Она обернулась, чтобы взглянуть на него, и неожиданно улыбнулась. Так же неожиданно для себя Гарри сказал:

— Я люблю твою улыбку.

— Тебе улыбка Анжелики нравится так же?

— Нет, далеко не так, — признался Гарри совершенно чистосердечно. — История с Анжеликой закончилась, едва начавшись. Я хотел с ее помощью быть ближе к тебе. Но я запутался на пути к тебе.

— Да, я поняла, — сказала Симона сухо, и Гарри посмотрел на нее.

— Я не ангел, Симона.

Улыбка снова показалась на ее лице.

— Я знаю. Мне совсем не хочется, чтобы ты был ангелом.

— Хорошо, я надеюсь, что ты не хочешь, чтобы я был ангелом сейчас, потому как я довольно долго ждал, чтоб мы остались наедине… эта тропа ведет на берег?

— Да. Она немного скользкая, так что нужно идти осторожно.

— Возьми лучше меня за руку.

Они спустились по гальке и вышли на побережье.

— Боже, спуск очень крутой.

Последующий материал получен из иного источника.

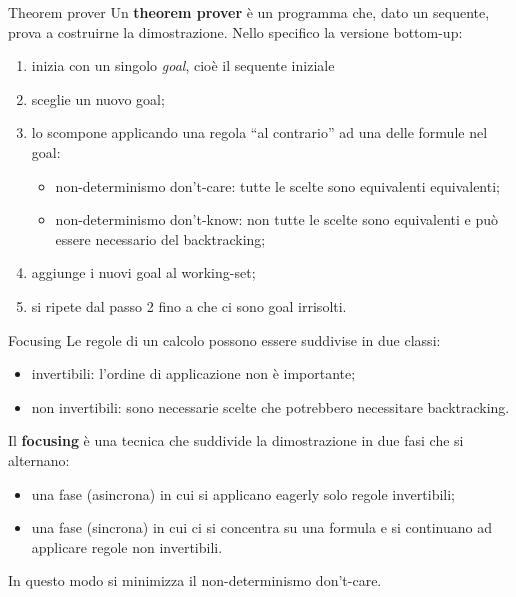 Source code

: \documentclass{beamer}
\begin{document}
\begin{frame}{Theorem prover}
	Un \textbf{theorem prover} è un programma che, dato un sequente, prova a costruirne la dimostrazione.
	Nello specifico la versione bottom-up:
	\begin{enumerate}
		\item inizia con un singolo \textit{goal}, cioè il sequente iniziale
		\item sceglie un nuovo goal;
		\item lo scompone applicando una regola ``al contrario'' ad una delle formule nel goal:
			\begin{itemize}
				\item non-determinismo don't-care: tutte le scelte sono equivalenti equivalenti;
				\item non-determinismo don't-know: non tutte le scelte sono equivalenti e può essere necessario del backtracking;
			\end{itemize}
		\item aggiunge i nuovi goal al working-set;
		\item si ripete dal passo 2 fino a che ci sono goal irrisolti.
	\end{enumerate}
\end{frame}

\begin{frame}{Focusing}
	Le regole di un calcolo possono essere suddivise in due classi:
	\begin{itemize}
		\item invertibili: l'ordine di applicazione non è importante;
		\item non invertibili: sono necessarie scelte che potrebbero necessitare backtracking.
	\end{itemize}
	Il \textbf{focusing} è una tecnica che suddivide la dimostrazione in due fasi che si alternano:
	\begin{itemize}
		\item una fase (asincrona) in cui si applicano eagerly solo regole invertibili;
		\item una fase (sincrona) in cui ci si concentra su una formula e si continuano ad applicare regole non invertibili.
	\end{itemize}
	In questo modo si minimizza il non-determinismo don't-care.
\end{frame}
\end{document}
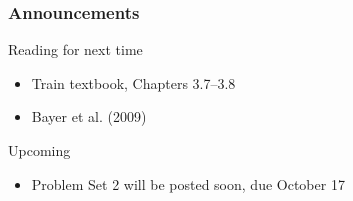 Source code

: \documentclass{beamer}\usepackage[]{graphicx}\usepackage[]{color}
\begin{document}
\begin{frame}\frametitle{Announcements}
    Reading for next time
    \begin{itemize}
        \item Train textbook, Chapters 3.7--3.8
        \item Bayer et al. (2009)
    \end{itemize}
    \vspace{3ex}
    Upcoming
    \begin{itemize}
        \item Problem Set 2 will be posted soon, due October 17
    \end{itemize}
\end{frame}
\end{document}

Не отпускай мою руку, я боюсь потерять тебя.

— На скользкой тропе?

— И здесь, и вообще.

— Солнце начинает садиться, — сказала Симона после недолгого молчания. — Это мое любимое время суток.

— И мое тоже.

— Но нам надо подождать минут десять, прежде чем мы пойдем по берегу, потому что в это время солнце еще слепит глаза.

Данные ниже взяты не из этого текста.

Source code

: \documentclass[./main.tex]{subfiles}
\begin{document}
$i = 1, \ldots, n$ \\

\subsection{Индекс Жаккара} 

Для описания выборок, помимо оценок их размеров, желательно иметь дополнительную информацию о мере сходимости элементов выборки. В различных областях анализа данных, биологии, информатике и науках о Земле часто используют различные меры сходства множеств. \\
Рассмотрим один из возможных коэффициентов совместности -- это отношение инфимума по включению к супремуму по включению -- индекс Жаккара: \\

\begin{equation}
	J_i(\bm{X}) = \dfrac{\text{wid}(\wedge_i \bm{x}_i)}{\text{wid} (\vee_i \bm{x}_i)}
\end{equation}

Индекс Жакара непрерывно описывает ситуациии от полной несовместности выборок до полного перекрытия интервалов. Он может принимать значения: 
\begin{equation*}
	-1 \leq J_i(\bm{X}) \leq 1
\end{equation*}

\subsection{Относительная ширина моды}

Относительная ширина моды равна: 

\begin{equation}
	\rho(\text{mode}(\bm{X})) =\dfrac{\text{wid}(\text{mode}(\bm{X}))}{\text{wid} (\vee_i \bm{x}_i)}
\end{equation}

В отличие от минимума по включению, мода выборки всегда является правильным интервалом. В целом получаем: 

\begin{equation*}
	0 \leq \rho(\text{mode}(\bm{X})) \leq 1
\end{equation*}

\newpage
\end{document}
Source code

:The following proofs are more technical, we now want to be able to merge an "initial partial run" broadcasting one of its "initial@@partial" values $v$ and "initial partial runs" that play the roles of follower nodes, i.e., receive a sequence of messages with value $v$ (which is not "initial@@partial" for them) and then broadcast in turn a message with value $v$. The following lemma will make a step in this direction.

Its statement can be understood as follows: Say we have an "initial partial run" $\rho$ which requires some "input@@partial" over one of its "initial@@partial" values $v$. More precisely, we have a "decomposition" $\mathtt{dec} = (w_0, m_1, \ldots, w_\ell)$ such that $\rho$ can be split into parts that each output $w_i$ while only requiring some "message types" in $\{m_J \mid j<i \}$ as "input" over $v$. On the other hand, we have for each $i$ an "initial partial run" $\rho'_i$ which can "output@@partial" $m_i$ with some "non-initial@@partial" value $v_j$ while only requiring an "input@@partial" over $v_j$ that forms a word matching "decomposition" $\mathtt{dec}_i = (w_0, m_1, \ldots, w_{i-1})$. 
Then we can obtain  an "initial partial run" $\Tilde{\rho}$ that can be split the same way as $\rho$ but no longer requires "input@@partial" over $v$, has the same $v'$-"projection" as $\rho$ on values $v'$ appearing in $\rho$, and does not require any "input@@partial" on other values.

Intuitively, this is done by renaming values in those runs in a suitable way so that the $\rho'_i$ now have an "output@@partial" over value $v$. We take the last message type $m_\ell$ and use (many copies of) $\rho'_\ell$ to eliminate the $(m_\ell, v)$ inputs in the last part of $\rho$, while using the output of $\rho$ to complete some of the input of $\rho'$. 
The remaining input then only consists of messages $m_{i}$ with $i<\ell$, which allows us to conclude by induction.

«Рука в руке в лучах заката?» — спросил внутренний голос Гарри, но он только сказал:

— Хорошо. Посидим на этих камнях, пока солнце опустится ниже.

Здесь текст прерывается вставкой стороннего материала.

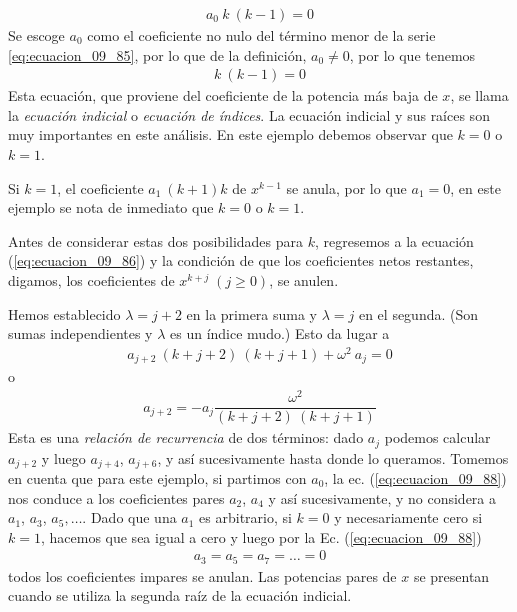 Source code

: \begin{align*}
a_{0} \: k \: (k - 1) = 0
\end{align*}
Se escoge $a_{0}$ como el coeficiente no nulo del término menor de la serie \ref{eq:ecuacion_09_85}, por lo que de la definición, $a_{0} \neq 0$, por lo que tenemos
\begin{align}
 k \: (k - 1) = 0
\label{eq:ecuacion_09_87}
\end{align}
Esta ecuación, que proviene del coeficiente de la potencia más baja de $x$, se llama la \emph{ecuación indicial} o \emph{ecuación de índices}. La ecuación indicial y sus raíces son muy importantes en este análisis. En este ejemplo debemos observar que $k = 0$ o $k = 1$.
\par
Si $k = 1$, el coeficiente $a_{1} \: (k + 1)k$ de $x^{k - 1}$ se anula, por lo que $a_{1} = 0$, en este ejemplo se nota de inmediato que $k = 0$ o $k = 1$.
\par
Antes de considerar estas dos posibilidades para $k$, regresemos a la ecuación (\ref{eq:ecuacion_09_86}) y la condición de que los coeficientes netos restantes, digamos, los coeficientes de $x^{k + j} \; (j \geq 0)$, se anulen.
\par
Hemos establecido $ \lambda = j + 2$ en la primera suma y $\lambda = j$ en el segunda. (Son sumas independientes y $\lambda$ es un índice mudo.) Esto da lugar a
\begin{align*}
a_{j + 2} \: (k + j + 2) \: (k + j + 1) + \omega^{2} \: a_{j} = 0
\end{align*}
o
\begin{align}
a_{j + 2} = - a_{j} \dfrac{\omega^{2}}{(k + j + 2) \: (k + j + 1)}
\label{eq:ecuacion_09_88}
\end{align}
Esta es una \emph{relación de recurrencia} de dos términos: dado $a_{j}$ podemos calcular $a_{j + 2}$ y luego $a_{j + 4}$, $a_{j + 6}$, y así sucesivamente hasta donde lo queramos. Tomemos en cuenta que para este ejemplo, si partimos con $a_{0}$, la ec. (\ref{eq:ecuacion_09_88}) nos conduce a los coeficientes pares $a_{2}$, $a_{4}$ y así sucesivamente, y no considera a $a_{1}$, $a_{3}$, $a_{5}, \ldots$. Dado que una $a_{1}$ es arbitrario, si $k = 0$ y necesariamente cero si $k = 1$, hacemos que sea igual a cero  y luego por la Ec. (\ref{eq:ecuacion_09_88})
\begin{align*}
a_{3} = a_{5} = a_{7} = \ldots = 0
\end{align*}
todos los coeficientes impares se anulan. Las potencias pares de $x$ se presentan cuando se utiliza la segunda raíz de la ecuación indicial.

Камни были теплые, нагретые солнцем.

— Я начала читать книгу Флоя вчера вечером перед сном, — сказала Симона. — Местами я плакала, но это прекрасное творение. Хочу читать не останавливаясь.

— Он вызвал у меня те же чувства.

— Как ты думаешь, можно ли будет переиздать ее? Так, чтобы она продавалась в магазинах.

— Это было бы здорово, правда? Мы можем попытаться. — Он поколебался и сказал: — Симона, кроме книги, я принес для тебя вот это.

Он вынул из кармана своей куртки старый конверт и маленькую фотографию в серебряной рамке, которую он взял с камина в доме Роз, пока никто не видел. Это была старинная прямоугольная рамка, и серебро немного потускнело. Но на карточке было два человека, стоящие рядом: темноволосый мужчина около сорока лет, с тонкими чертами лица и узкими умными глазами, который одной рукой обнимал женщину. У нее были высокие скулы и довольно крупный рот. Было трудно определить цвет ее волос по потускневшей сепии фотокарточки, но можно было догадаться, что у нее матовая кремовая кожа, что часто бывает у женщин с каштановыми волосами.

Симона долго разглядывала карточку и затем перевернула ее. Там на оборотной стороне размашистым почерком прежних времен было написано: «Филип Флери и Шарлотта… Франция. Октябрь 1920».

— Флой, — сказала наконец утвердительно Симона.

— Да.

— Он немного похож на тебя.

Гарри не ожидал этого. Он не видел особенного сходства между собой и Флоем. Но прежде чем он открыл рот, Симона сказала:

— И Шарлотта? Это то «Ш.» в посвящении?

— Я так думаю. Это резонный вывод.

— Жена Флоя? Были ли они женаты?

— Я не знаю. Но кажется, им очень хорошо вместе, правда? — сказал Гарри. — Не думаю, что мы когда-либо узнаем, были ли они женаты. — Он поднялся: — Солнце уже в море. Теперь можно спуститься. Пойдешь со мной?

Симона помолчала, изучающе глядя на него, и затем спросила:

— В закат?

— Почему нет? — сказал Гарри и протянул ей руку.